The DOT explained the reason for sunsetting most of its rules. "When these rulemakings were held, one or more airlines or airline affiliates owned or controlled each system, airlines depended heavily on travel agencies for distribution, travel agents used a system to research airline service options and to make bookings, and each travel agency predominantly relied on one system to perform these tasks. Systems therefore did not need to compete for airline participants (a ``participant´´ is an airline that agrees to make its services saleable through a system). The airlines that controlled the systems had the incentive and ability to use them to prejudice the competitive position of non-owner airlines and to provide information on airline services through the systems to travel agents that gave an undue preference to the services operated by the owner airlines.
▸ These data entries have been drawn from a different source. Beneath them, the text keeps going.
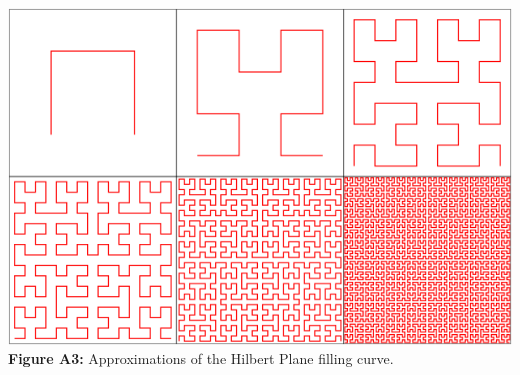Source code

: \documentclass[twoside]{article}
\begin{document}
\vspace{1em}
\begin{center}
\includegraphics[scale=0.55]{hilbert_curve}\\
\textbf{Figure A3: } Approximations of the Hilbert Plane filling curve.
\end{center}
\end{document}
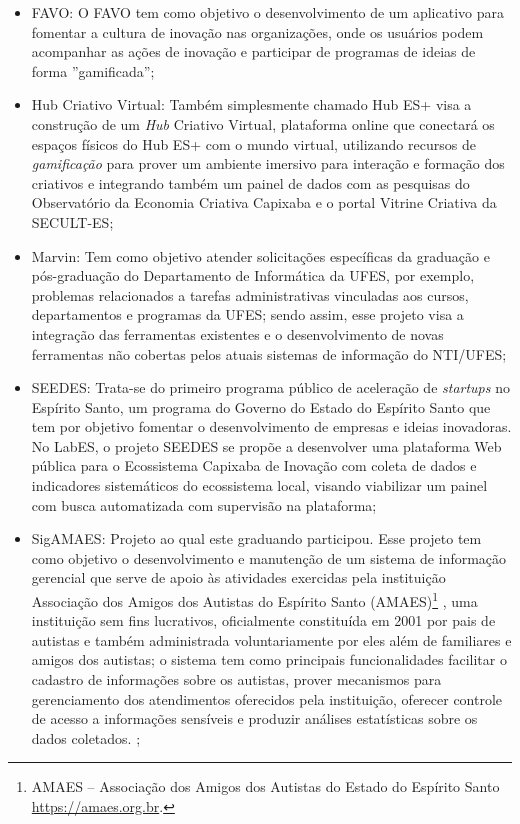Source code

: \begin{itemize}
	\item FAVO: O FAVO tem como objetivo o desenvolvimento de um aplicativo para fomentar a cultura de inovação nas organizações, onde os usuários podem acompanhar as ações de inovação e participar de programas de ideias de forma ''gamificada'';
	
	\item Hub Criativo Virtual: Também simplesmente chamado Hub ES+ visa a construção de um \textit{Hub} Criativo Virtual, plataforma online que conectará os espaços físicos do Hub ES+ com o mundo virtual, utilizando recursos de \textit{gamificação} para prover um ambiente imersivo para interação e formação dos criativos e integrando também um painel de dados com as pesquisas do Observatório da Economia Criativa Capixaba e o portal Vitrine Criativa da SECULT-ES;
	
	\item Marvin: Tem como objetivo atender solicitações específicas da graduação e pós-graduação do Departamento de Informática da UFES, por exemplo, problemas relacionados a tarefas administrativas vinculadas aos cursos, departamentos e programas da UFES; sendo assim, esse projeto visa a integração das ferramentas existentes e o desenvolvimento de novas ferramentas não cobertas pelos atuais sistemas de informação do NTI/UFES;
	
	\item SEEDES: Trata-se do primeiro programa público de aceleração de \textit{startups} no Espírito Santo, um programa do Governo do Estado do Espírito Santo que tem por objetivo fomentar o desenvolvimento de empresas e ideias inovadoras. No LabES, o projeto SEEDES se propõe a desenvolver uma plataforma Web pública para o Ecossistema Capixaba de Inovação com coleta de dados e indicadores sistemáticos do ecossistema local, visando viabilizar um painel com busca automatizada com supervisão na plataforma;
	
	\item SigAMAES: Projeto ao qual este graduando participou. Esse projeto tem como objetivo o desenvolvimento e manutenção de um sistema de informação gerencial que serve de apoio às atividades exercidas pela instituição Associação dos Amigos dos Autistas do Espírito Santo (AMAES)\footnote{AMAES – Associação dos Amigos dos Autistas do Estado do Espírito Santo \url{https://amaes.org.br}.}
, uma instituição sem fins lucrativos, oficialmente constituída em 2001 por pais de autistas e também administrada voluntariamente por eles além de familiares e amigos dos autistas; o sistema tem como principais funcionalidades facilitar o cadastro de informações sobre os autistas, prover mecanismos para gerenciamento dos atendimentos oferecidos pela instituição, oferecer controle de acesso a informações sensíveis e produzir análises estatísticas sobre os dados coletados. ;
\end{itemize}
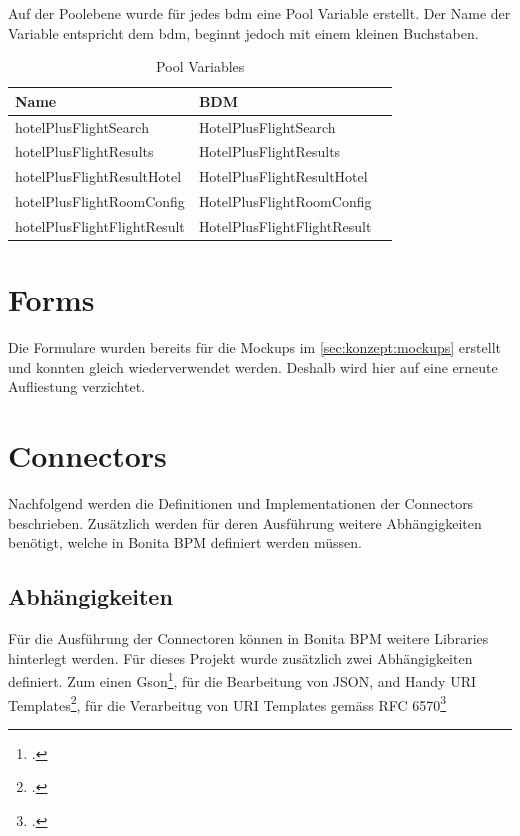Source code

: Auf der Poolebene wurde für jedes \gls{bdm} eine Pool Variable erstellt. Der Name der Variable entspricht dem \gls{bdm}, beginnt jedoch mit einem kleinen Buchstaben.
\begin{table}[H] 
	\caption{Pool Variables}
	\centering
	\label{sec:umsetzung:bdm:poolvariable}
	
	\begin{tabular}{ | l | l | c | } 
		\hline
		\textbf{Name} & \textbf{BDM} \\ \hline 
		hotelPlusFlightSearch & HotelPlusFlightSearch \\ \hline
		hotelPlusFlightResults & HotelPlusFlightResults \\ \hline
		hotelPlusFlightResultHotel & HotelPlusFlightResultHotel \\ \hline
		hotelPlusFlightRoomConfig & HotelPlusFlightRoomConfig \\ \hline
	 	hotelPlusFlightFlightResult & HotelPlusFlightFlightResult \\ \hline
	\end{tabular} 
\end{table}
\section{Forms}
Die Formulare wurden bereits für die Mockups im \cref{sec:konzept:mockups}  erstellt und konnten gleich wiederverwendet werden. Deshalb wird hier auf eine erneute Aufliestung verzichtet.

\section{Connectors}
Nachfolgend werden die Definitionen und Implementationen der Connectors beschrieben. Zusätzlich werden für deren Ausführung weitere Abhängigkeiten benötigt, welche in Bonita BPM definiert werden müssen.

\subsection{Abhängigkeiten}
Für die Ausführung der Connectoren können in Bonita BPM weitere Libraries hinterlegt werden. Für dieses Projekt wurde zusätzlich zwei Abhängigkeiten definiert. Zum einen Gson\footcite{Gson_2016-06-12}, für die Bearbeitung von JSON, and Handy URI Templates\footcite{HandyUriTempaltes_2016-06-12}, für die Verarbeitug von URI Templates gemäss RFC 6570\footcite{RFC_6570_-_URI_Template_2016-06-21}

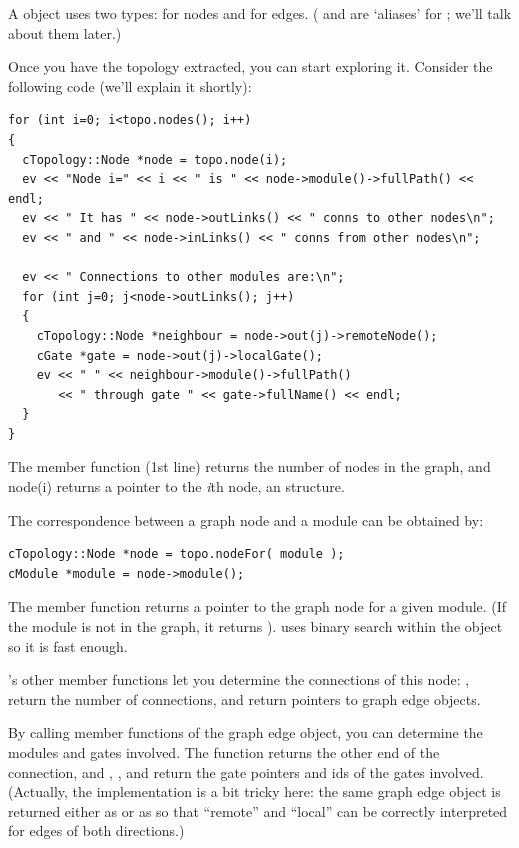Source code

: A  object uses two types:  for
nodes and  for edges. ( and
 are `aliases' for ; we'll
talk about them later.)

Once you have the topology extracted, you can start exploring
it. Consider the following code (we'll explain it shortly):

\begin{verbatim}
for (int i=0; i<topo.nodes(); i++)
{
  cTopology::Node *node = topo.node(i);
  ev << "Node i=" << i << " is " << node->module()->fullPath() << endl;
  ev << " It has " << node->outLinks() << " conns to other nodes\n";
  ev << " and " << node->inLinks() << " conns from other nodes\n";

  ev << " Connections to other modules are:\n";
  for (int j=0; j<node->outLinks(); j++)
  {
    cTopology::Node *neighbour = node->out(j)->remoteNode();
    cGate *gate = node->out(j)->localGate();
    ev << " " << neighbour->module()->fullPath()
       << " through gate " << gate->fullName() << endl;
  }
}
\end{verbatim}

The  member function (1st line) returns the number of
nodes in the graph, and node(i) returns a pointer to the \textit{i}th
node, an  structure.


The correspondence between a graph node and a module can be obtained
by:

\begin{verbatim}
cTopology::Node *node = topo.nodeFor( module );
cModule *module = node->module();
\end{verbatim}


The  member function returns a pointer to the graph
node for a given module. (If the module is not in the graph, it
returns ).  uses binary search within the
 object so it is fast enough.


's other member functions let you determine the
connections of this node: ,  return
the number of connections,  and
 return pointers to graph edge objects.


By calling member functions of the graph edge object, you can
determine the modules and gates involved. The 
function returns the other end of the connection, and
, ,  and
 return the gate pointers and ids of the gates
involved. (Actually, the implementation is a bit tricky here: the same
graph edge object  is returned either as
 or as  so that ``remote''
and ``local'' can be correctly interpreted for edges of both
directions.)






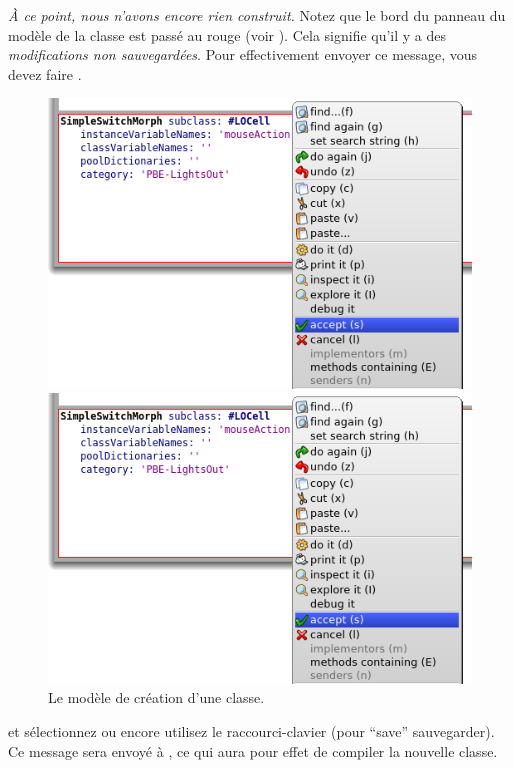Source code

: \documentclass[a4paper,10pt,twoside]{book}
\begin{document}
\emph{À ce point, nous n'avons encore rien construit.}
Notez que le bord du panneau du modèle de la classe est passé au rouge
(voir ).
Cela signifie qu'il y a des \emph{modifications non sauvegardées}.
Pour effectivement envoyer ce message, vous devez faire .

\begin{figure}[h!t]
\ifluluelse
	{\centerline {\includegraphics[width=\textwidth]{AcceptClassDef}}}
	{\centerline {\includegraphics[scale=0.7]{AcceptClassDef}}}
\caption{Le modèle de création d'une classe.
}
\end{figure}

\Actclickz{} et sélectionnez  ou encore utilisez le
raccourci-clavier  (pour ``save'' 
\cad sauvegarder).
Ce message sera envoyé à , ce qui aura pour
effet de compiler la nouvelle classe.
\end{document}
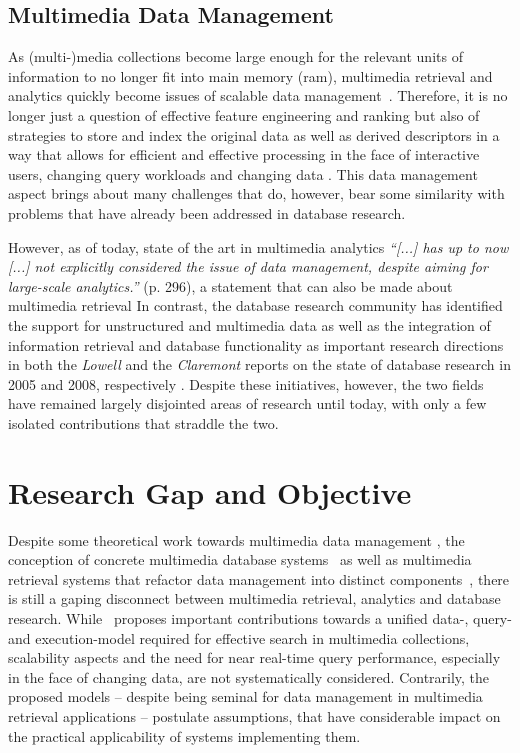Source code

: \subsection{Multimedia Data Management}

As (multi-)media collections become large enough for the relevant units of information to no longer fit into main memory (\acrshort{ram}), multimedia retrieval and analytics quickly become issues of scalable data management~\cite{Jonsson:2016Ten,Pouyanfar:2018}. Therefore, it is no longer just a question of effective feature engineering and ranking but also of strategies to store and index the original data as well as derived descriptors in a way that allows for efficient and effective processing in the face of interactive users, changing query workloads and changing data \cite{Smeulders:2000Content}. This data management aspect brings about many challenges that do, however, bear some similarity with problems that have already been addressed in database research.

However, as of today, state of the art in multimedia analytics \emph{``[...] has up to now [...] not explicitly considered the issue of data management, despite aiming for large-scale analytics.''} \cite{Jonsson:2016Ten} (p. 296), a statement that can also be made about multimedia retrieval In contrast, the database research community has identified the support for unstructured and multimedia data as well as the integration of information retrieval and database functionality as important research directions in both the \emph{Lowell} and the \emph{Claremont} reports on the state of database research in 2005 and 2008, respectively \cite{Abiteboul:2005Lowell,Agrawal:2008Claremont}. Despite these initiatives, however, the two fields have remained largely disjointed areas of research until today, with only a few isolated contributions that straddle the two.

\section{Research Gap and Objective}
\label{section:research_gap}

Despite some theoretical work towards multimedia data management \cite{Marcus:1996Foundations,Adjeroh:1997Multimedia}, the conception of concrete multimedia database systems~\cite{Giangreco:2016Adam,Yang:2020Pase,Wang:2021Milvus} as well as multimedia retrieval systems that refactor data management into distinct components~\cite{Carey:1995Towards,Rossetto:2016Vitrivr,Gasser:2019Multimodal}, there is still a gaping disconnect between multimedia retrieval, analytics and database research. While~\cite{Giangreco:2018Database} proposes important contributions towards a unified data-, query- and execution-model required for effective search in multimedia collections, scalability aspects and the need for near real-time query performance, especially in the face of changing data, are not systematically considered. Contrarily, the proposed models -- despite being seminal for data management in multimedia retrieval applications -- postulate assumptions, that have considerable impact on the practical applicability of systems implementing them.

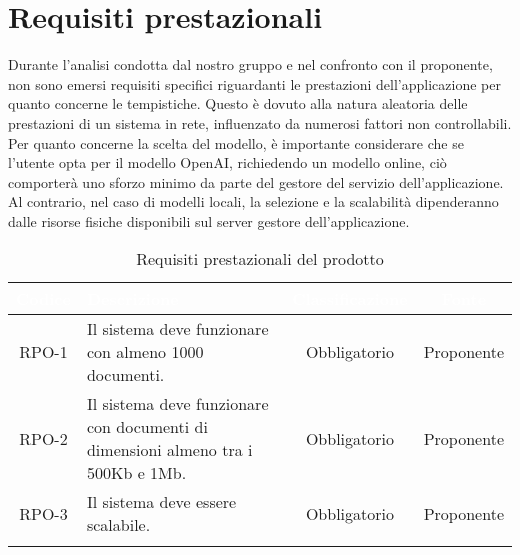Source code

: \section{Requisiti prestazionali}

Durante l'analisi condotta dal nostro gruppo e nel confronto con il proponente, non sono emersi requisiti specifici riguardanti le prestazioni dell'applicazione per quanto concerne le tempistiche. Questo è dovuto alla natura aleatoria delle prestazioni di un sistema in rete, influenzato da numerosi fattori non controllabili.\\Per quanto concerne la scelta del modello, è importante considerare che se l'utente opta per il modello OpenAI, richiedendo un modello online, ciò comporterà uno sforzo minimo da parte del gestore del servizio dell'applicazione. Al contrario, nel caso di modelli locali, la selezione e la scalabilità dipenderanno dalle risorse fisiche disponibili sul server gestore dell'applicazione.\\
\begingroup
\setlength{\tabcolsep}{10pt}
\renewcommand{\arraystretch}{1.5}
\begin{xltabular}{\textwidth}{| c | X | c | c |}
    \hline
     \textbf{\textcolor{white}{Codice}} & \textbf{\textcolor{white}{Descrizione}} & \textbf{\textcolor{white}{Classificazione}} & \textbf{\textcolor{white}{Fonte}}\\
    \hline
    \endhead
    RPO-1 & Il sistema deve funzionare con almeno 1000 documenti.  & Obbligatorio & Proponente\\
    \hline
    RPO-2 & Il sistema deve funzionare con documenti di dimensioni almeno tra i 500Kb e 1Mb. & Obbligatorio & Proponente\\
    \hline
    RPO-3 & Il sistema deve essere scalabile. & Obbligatorio & Proponente\\
    \hline
     \caption{Requisiti prestazionali del prodotto}
    \label{tab:reqpre}
\end{xltabular}
\endgroup

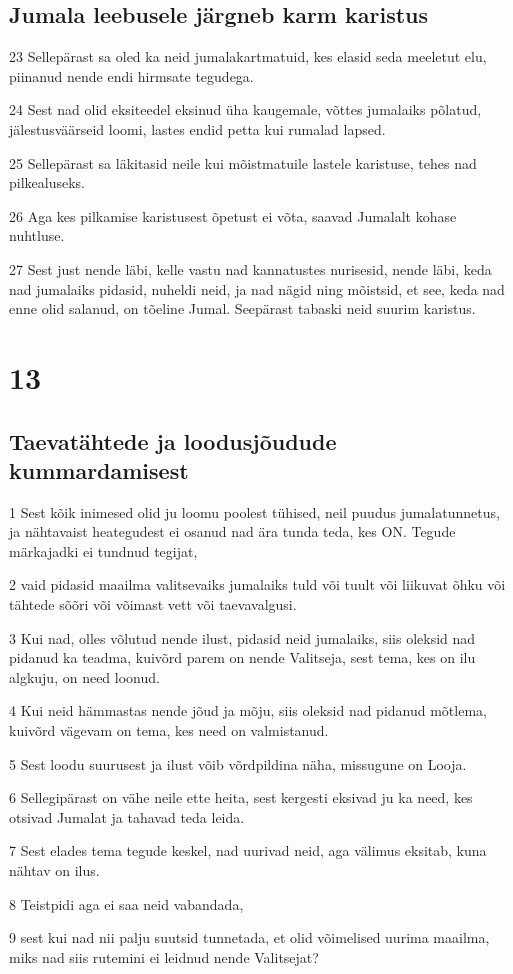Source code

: \section*{Jumala leebusele järgneb karm karistus}

\par 23 Sellepärast sa oled ka neid jumalakartmatuid, kes elasid seda meeletut elu, piinanud nende endi hirmsate tegudega.
\par 24 Sest nad olid eksiteedel eksinud üha kaugemale, võttes jumalaiks põlatud, jälestusväärseid loomi, lastes endid petta kui rumalad lapsed.
\par 25 Sellepärast sa läkitasid neile kui mõistmatuile lastele karistuse, tehes nad pilkealuseks.
\par 26 Aga kes pilkamise karistusest õpetust ei võta, saavad Jumalalt kohase nuhtluse.
\par 27 Sest just nende läbi, kelle vastu nad kannatustes nurisesid, nende läbi, keda nad jumalaiks pidasid, nuheldi neid, ja nad nägid ning mõistsid, et see, keda nad enne olid salanud, on tõeline Jumal. Seepärast tabaski neid suurim karistus. 

\chapter{13} 

\section*{Taevatähtede ja loodusjõudude kummardamisest}

\par 1 Sest kõik inimesed olid ju loomu poolest tühised, neil puudus jumalatunnetus, ja nähtavaist heategudest ei osanud nad ära tunda teda, kes ON. Tegude märkajadki ei tundnud tegijat,
\par 2 vaid pidasid maailma valitsevaiks jumalaiks tuld või tuult või liikuvat õhku või tähtede sõõri või võimast vett või taevavalgusi.
\par 3 Kui nad, olles võlutud nende ilust, pidasid neid jumalaiks, siis oleksid nad pidanud ka teadma, kuivõrd parem on nende Valitseja, sest tema, kes on ilu algkuju, on need loonud.
\par 4 Kui neid hämmastas nende jõud ja mõju, siis oleksid nad pidanud mõtlema, kuivõrd vägevam on tema, kes need on valmistanud.
\par 5 Sest loodu suurusest ja ilust võib võrdpildina näha, missugune on Looja.
\par 6 Sellegipärast on vähe neile ette heita, sest kergesti eksivad ju ka need, kes otsivad Jumalat ja tahavad teda leida.
\par 7 Sest elades tema tegude keskel, nad uurivad neid, aga välimus eksitab, kuna nähtav on ilus.
\par 8 Teistpidi aga ei saa neid vabandada,
\par 9 sest kui nad nii palju suutsid tunnetada, et olid võimelised uurima maailma, miks nad siis rutemini ei leidnud nende Valitsejat?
Competitive market forces did not discipline the prices and terms for services offered by systems to participating airlines."

But now, the DOT states, "All of the U.S. airlines that had controlled a system have divested their CRS ownership interests. As a result, none of the four systems now operating in the United States is owned or controlled by any U.S. airline or airline affiliate. Furthermore, airlines are selling an increasingly large share of their tickets through their Internet websites and a diminishing share through travel agencies using a system. The airlines' control over access to their webfares, the discounted fares originally offered only through individual airline websites, has enabled them to obtain lower fees from two of the systems. And travel agencies are increasingly demanding -- and winning -- contracts from the systems that give them more freedom to use alternative booking channels and to switch systems periodically."

Sabre stated in a release that "We applaud the Bush Administration's embrace of full deregulation of the CRS industry, a victory for consumers and the entire travel industry. This move will enhance competition and innovation in the travel industry." It added that "The existing and proposed pre-Internet computer reservation system rules were obsolete and barriers to innovation and growth in today’s travel distribution industry. The proposed rules would have negatively affected some consumers preferred choice of bookings, in particular, weakening the travel agency network, upon which many consumers rely. Free of government restrictions, travel distribution industry participants will have more opportunities to form partnerships and alliances for special traveler offerings, and more opportunities to bring new products to the marketplace."

The DOT stated in a release that "After extensive analysis and an exhaustive dialogue with the travel community, the Department concluded that the existing CRS rules are no longer necessary given the dramatic changes that have taken, and continue to take, place in how airline tickets are bought and sold. However, the department retains its statutory authority to pursue future regulatory or enforcement action as necessary."

More News

12/30. The National Archives and Records Administration (NARA) published a notice in the Federal Register stating that it proposes to dispose of 27,866 magnetic tape cartridges containing copies of e-mail records of the Clinton administration created from July 15, 1994 through December 1999. February 13, 2004 is the deadline to submit comments to the NARA regarding this proposed disposition. See, Federal Register, December 30, 2003, Vol. 68, No. 249, at Pages 75286 - 75287.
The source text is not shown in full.